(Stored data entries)

•••••

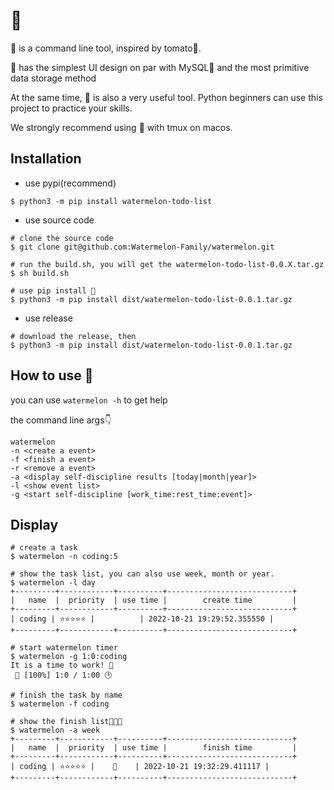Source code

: # 🍉

🍉 is a command line tool, inspired by tomato🍅.

🍉 has the simplest UI design on par with MySQL🐶 and the most primitive data storage method

At the same time, 🍉 is also a very useful tool. Python beginners can use this project to practice your skills.

We strongly recommend using 🍉 with tmux on macos.

## Installation

- use pypi(recommend)
```shell
$ python3 -m pip install watermelon-todo-list
```

- use source code
```shell
# clone the source code
$ git clone git@github.com:Watermelon-Family/watermelon.git

# run the build.sh, you will get the watermelon-todo-list-0.0.X.tar.gz
$ sh build.sh

# use pip install 🍉
$ python3 -m pip install dist/watermelon-todo-list-0.0.1.tar.gz
```


- use release
```shell
# download the release, then
$ python3 -m pip install dist/watermelon-todo-list-0.0.1.tar.gz
```

## How to use 🍉

you can use `watermelon -h` to get help

the command line args👇
```text
watermelon
-n <create a event>
-f <finish a event>
-r <remove a event>
-a <display self-discipline results [today|month|year]>
-l <show event list>
-g <start self-discipline [work_time:rest_time:event]>
```

## Display

```shell
# create a task
$ watermelon -n coding:5 

# show the task list, you can also use week, month or year.
$ watermelon -l day      
+---------+------------+----------+----------------------------+
|   name  |  priority  | use time |        create time         |
+---------+------------+----------+----------------------------+
| coding | ⭐️⭐️⭐️⭐️⭐️ |          | 2022-10-21 19:29:52.355550 |
+---------+------------+----------+----------------------------+

# start watermelon timer
$ watermelon -g 1:0:coding
It is a time to work! 🍉
 🍉 [100%] 1:0 / 1:00 🕑
 
# finish the task by name
$ watermelon -f coding

# show the finish list🎉🎉🎉
$ watermelon -a week   
+---------+------------+----------+----------------------------+
|   name  |  priority  | use time |        finish time         |
+---------+------------+----------+----------------------------+
| coding | ⭐️⭐️⭐️⭐️⭐️ |    🍉    | 2022-10-21 19:32:29.411117 |
+---------+------------+----------+----------------------------+

```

•••••

— PROBLEM REQUIREMENTS —
Report the number of lines in the records above that include "also", leaving out any other words.

— OUTPUT FOR THIS TASK —
2